Dataset records section start
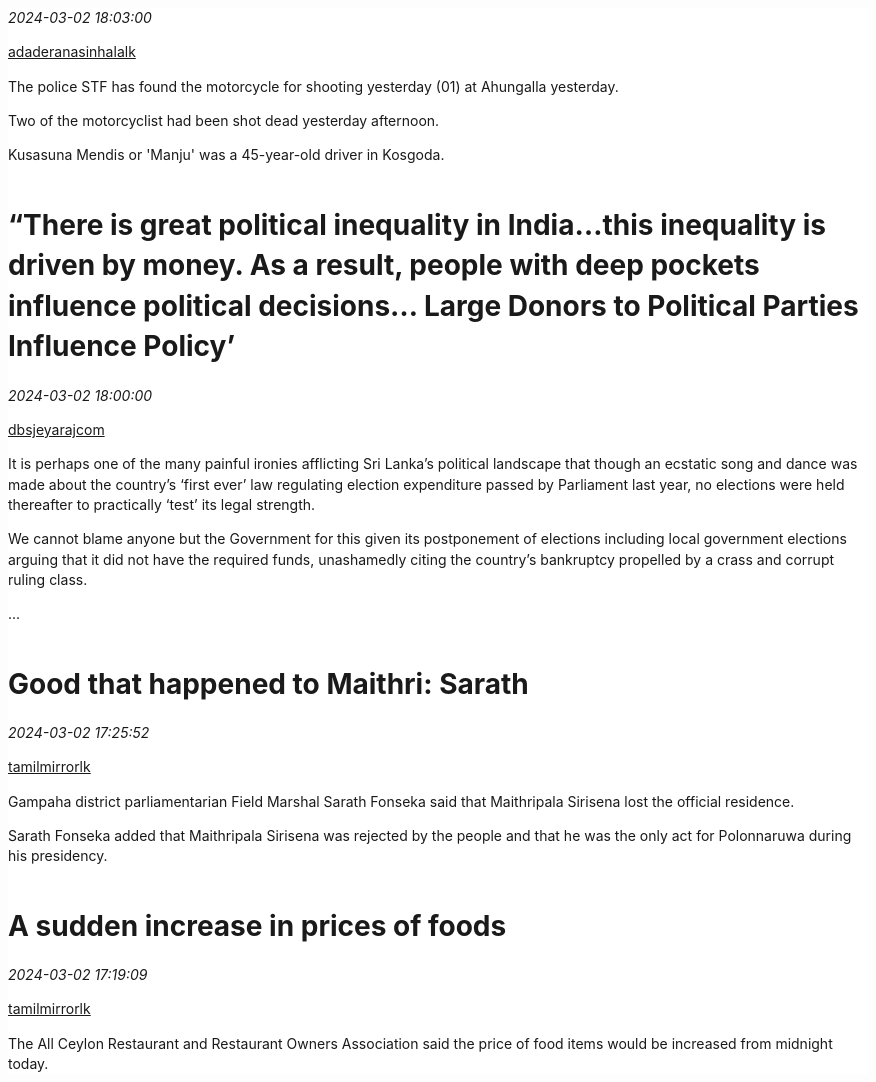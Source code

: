 *2024-03-02 18:03:00*

[adaderanasinhalalk](http://sinhala.adaderana.lk/news/194051)

The police STF has found the motorcycle for shooting yesterday (01) at Ahungalla yesterday.

Two of the motorcyclist had been shot dead yesterday afternoon.

Kusasuna Mendis or 'Manju' was a 45-year-old driver in Kosgoda.



# “There is great political inequality in India…this inequality is driven by money. As a result, people with deep pockets influence political decisions… Large Donors to Political Parties Influence  Policy’

*2024-03-02 18:00:00*

[dbsjeyarajcom](https://dbsjeyaraj.com/dbsj/?p=83706)

It is perhaps one of the many painful ironies afflicting Sri Lanka’s political landscape that though an ecstatic song and dance was made about the country’s ‘first ever’ law regulating election expenditure passed by Parliament last year, no elections were held thereafter to practically ‘test’ its legal strength.

We cannot blame anyone but the Government for this given its postponement of elections including local government elections arguing that it did not have the required funds, unashamedly citing the country’s bankruptcy propelled by a crass and corrupt ruling class.

...



# Good that happened to Maithri: Sarath

*2024-03-02 17:25:52*

[tamilmirrorlk](https://www.tamilmirror.lk/செய்திகள்/மைத்திரிக்கு-நடந்தது-நல்லது-சரத்/175-334095)

Gampaha district parliamentarian Field Marshal Sarath Fonseka said that Maithripala Sirisena lost the official residence.

Sarath Fonseka added that Maithripala Sirisena was rejected by the people and that he was the only act for Polonnaruwa during his presidency.



# A sudden increase in prices of foods

*2024-03-02 17:19:09*

[tamilmirrorlk](https://www.tamilmirror.lk/செய்திகள்/உணவுப்பொருட்களின்-விலைகள்-திடீரென-அதிகரிப்பு/175-334094)

The All Ceylon Restaurant and Restaurant Owners Association said the price of food items would be increased from midnight today.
Dataset records section end
▶ Exercise aim
Word for word, restate all of the data, but do not copy the pictures.

▶ Answer to this task
Source code

: *2024-03-02 18:03:00*

[adaderanasinhalalk](http://sinhala.adaderana.lk/news/194051)

The police STF has found the motorcycle for shooting yesterday (01) at Ahungalla yesterday.

Two of the motorcyclist had been shot dead yesterday afternoon.

Kusasuna Mendis or 'Manju' was a 45-year-old driver in Kosgoda.



# “There is great political inequality in India…this inequality is driven by money. As a result, people with deep pockets influence political decisions… Large Donors to Political Parties Influence  Policy’

*2024-03-02 18:00:00*

[dbsjeyarajcom](https://dbsjeyaraj.com/dbsj/?p=83706)

It is perhaps one of the many painful ironies afflicting Sri Lanka’s political landscape that though an ecstatic song and dance was made about the country’s ‘first ever’ law regulating election expenditure passed by Parliament last year, no elections were held thereafter to practically ‘test’ its legal strength.

We cannot blame anyone but the Government for this given its postponement of elections including local government elections arguing that it did not have the required funds, unashamedly citing the country’s bankruptcy propelled by a crass and corrupt ruling class.

...



# Good that happened to Maithri: Sarath

*2024-03-02 17:25:52*

[tamilmirrorlk](https://www.tamilmirror.lk/செய்திகள்/மைத்திரிக்கு-நடந்தது-நல்லது-சரத்/175-334095)

Gampaha district parliamentarian Field Marshal Sarath Fonseka said that Maithripala Sirisena lost the official residence.

Sarath Fonseka added that Maithripala Sirisena was rejected by the people and that he was the only act for Polonnaruwa during his presidency.



# A sudden increase in prices of foods

*2024-03-02 17:19:09*

[tamilmirrorlk](https://www.tamilmirror.lk/செய்திகள்/உணவுப்பொருட்களின்-விலைகள்-திடீரென-அதிகரிப்பு/175-334094)

The All Ceylon Restaurant and Restaurant Owners Association said the price of food items would be increased from midnight today.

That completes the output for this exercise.